Segment Start: INPUT RECORDS

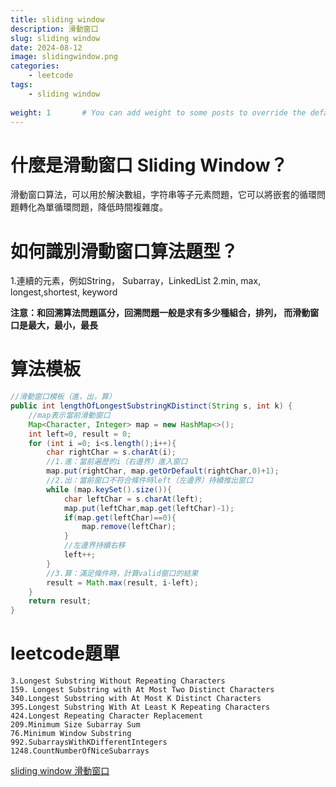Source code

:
 ```yaml
---
title: sliding window
description: 滑動窗口
slug: sliding window
date: 2024-08-12
image: slidingwindow.png
categories:
    - leetcode
tags:
    - sliding window
    
weight: 1       # You can add weight to some posts to override the default sorting (date descending)
---
```


# 什麼是滑動窗口 Sliding Window？
滑動窗口算法，可以用於解決數組，字符串等子元素問題，它可以將嵌套的循環問題轉化為單循環問題，降低時間複雜度。

# 如何識別滑動窗口算法題型？
1.連續的元素，例如String， Subarray，LinkedList
2.min, max, longest,shortest, keyword

**注意：和回溯算法問題區分，回溯問題一般是求有多少種組合，排列，
而滑動窗口是最大，最小，最長**

# 算法模板
```java
//滑動窗口模板（進，出，算）
public int lengthOfLongestSubstringKDistinct(String s, int k) {
    //map表示當前滑動窗口
    Map<Character, Integer> map = new HashMap<>();
    int left=0, result = 0;
    for (int i =0; i<s.length();i++){
        char rightChar = s.charAt(i);
        //1.進：當前遍歷的i（右邊界）進入窗口
        map.put(rightChar, map.getOrDefault(rightChar,0)+1);
        //2.出：當前窗口不符合條件時left（左邊界）持續推出窗口
        while (map.keySet().size()){
            char leftChar = s.charAt(left);
            map.put(leftChar,map.get(leftChar)-1);
            if(map.get(leftChar)==0){
                map.remove(leftChar);
            }
            //左邊界持續右移
            left++;
        }
        //3.算：滿足條件時，計算valid窗口的結果
        result = Math.max(result, i-left);
    }
    return result;
} 
```

# leetcode題單
```
3.Longest Substring Without Repeating Characters
159. Longest Substring with At Most Two Distinct Characters
340.Longest Substring with At Most K Distinct Characters
395.Longest Substring With At Least K Repeating Characters
424.Longest Repeating Character Replacement
209.Minimum Size Subarray Sum
76.Minimum Window Substring
992.SubarraysWithKDifferentIntegers
1248.CountNumberOfNiceSubarrays

```
[sliding window 滑動窗口](https://docs.google.com/spreadsheets/d/1TovJdSfOYzjvczAjuC1BEtsYRzosvfC3iY6gQN_4Tyc/edit?usp=sharing)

Segment End: INPUT RECORDS

Each line in the data that holds the string "Characters" needs to be copied.

3.Longest Substring Without Repeating Characters
159. Longest Substring with At Most Two Distinct Characters
340.Longest Substring with At Most K Distinct Characters
395.Longest Substring With At Least K Repeating Characters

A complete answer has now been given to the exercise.